Little did he know at the time, but a memorable trip to Alton, Illinois, following the Great Flood of 1993, would spark an interest in bridge building for then-6-year-old Jared Thoele.
“Like many other structural engineers, I grew up playing with Legos and Lincoln Logs,” Jared said. But it was the trip to Alton, which had experienced a devastating, record-breaking flood, that captured Jared’s attention and interest in bridges and structures.
“I still remember driving down to Alton with my parents to witness the effects of the flood for ourselves. As we were driving through the area, I saw a bridge under construction and thought it was the coolest thing.
“What I don’t remember is the conversation I had with my mom; however, she reminds me all the time. She tells me that I asked her who designed and built that bridge, and I told her that I wanted to work for them,” Jared recalls.
Interest in bridge building spans decades
Decades earlier, another young man had his first glimpse of bridge engineering and of his future career while growing up in rural Kansas.

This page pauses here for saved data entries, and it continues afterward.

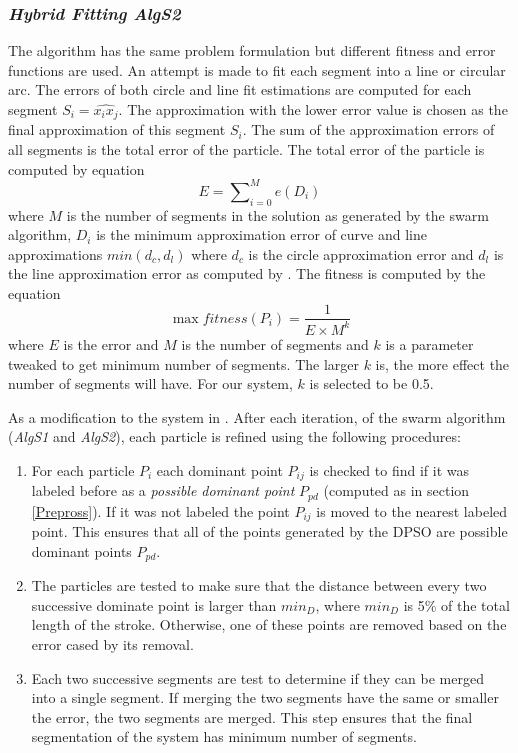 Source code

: \documentclass[10pt]{article}
\begin{document}
 \subsubsection{\textit{Hybrid Fitting \textsl{AlgS2}}}
The algorithm has the same problem formulation but different fitness and error functions are used. An attempt is made to fit each segment into a line or circular arc. The errors of both circle and line fit estimations are computed for each segment $S_i=\widehat{x_ix_j}$. The approximation with the lower error value is chosen as the final approximation of this segment $S_i$\cite{CruveDivisionSwarm}. The sum of the approximation errors of all segments is the total error of the particle.  The total error of the particle is computed by equation %
 \begin{equation}
E=\sum\nolimits_{i = 0}^M e(D_i) 
\label{eq:errorSwarm2}
\end{equation}where $M$ is the number of segments in the solution as generated by the swarm algorithm, $D_i$ is the minimum approximation error of curve and line approximations $min(d_c,d_l)$ where $d_c$ is the circle approximation error and $d_l$ is the line approximation error as computed by \cite{CruveDivisionSwarm}.  The fitness is computed by the equation %
\begin{equation}
\max fitness(P_i ) = \frac{1}{{E \times M^k }}
\label{eq:fitnessSwarm2}
\end{equation} where $E$ is the error and $M$ is the number of segments and $k$ is a parameter tweaked to get minimum number of segments. The larger $k$ is, the more effect the number of segments will have. For our system, $k$ is selected to be 0.5\cite{CruveDivisionSwarm}.

As a modification to the system in \cite{mypaper}. After each iteration, of the swarm algorithm (\textsl{AlgS1} and \textsl{AlgS2}), each particle is refined using the following procedures: 
\begin{enumerate}
	\item For each particle $P_i$ each dominant point $P_{ij}$ is checked to find if it was labeled before as a \textit{possible dominant point} $P_{pd}$ (computed as in section \ref{Prepross}). If it was not labeled the point $P_{ij}$ is moved to the nearest labeled point. This ensures that all of the points generated by the DPSO are possible dominant points $P_{pd}$. 
	\item The particles are tested to make sure that the distance between every two successive dominate point is larger than $min_D$, where $min_D$ is 5\% of the total length of the stroke.  Otherwise, one of these points are removed based on the error cased by its removal.
	\item Each two successive segments are test to determine if they can be merged into a single segment. If merging the two segments have the same or smaller the error, the two segments are merged. This step ensures that the final segmentation of the system has minimum number of segments. 
\end{enumerate}
\end{document}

Walter Hanson observed intently as the state highway department constructed a new bridge over Salt Creek near the Hansons’ family farm. Watching that structure develop impressed the young Hanson. Years later, he became the engineer of bridge and traffic structures for the state of Illinois. And, in 1954, he started his own engineering company that came to be known for bridge design: Walter E. Hanson and Associates, known today as Hanson Professional Services Inc.
Thirty years later, Walt’s firm was hired by the Illinois Department of Transportation to design the new Clark Bridge in Alton. The bridge was under construction when Jared and his family visited Alton in 1993.
The 4,620-foot-long, cable-stayed Clark Bridge was the first bridge in the U.S. to feature a combination of dual-lane cables supported by single pylons. One of Hanson’s most high-profile, award-winning projects, the bridge and its construction story were captured by the Public Broadcasting Service on its NOVA program, “Super Bridge.”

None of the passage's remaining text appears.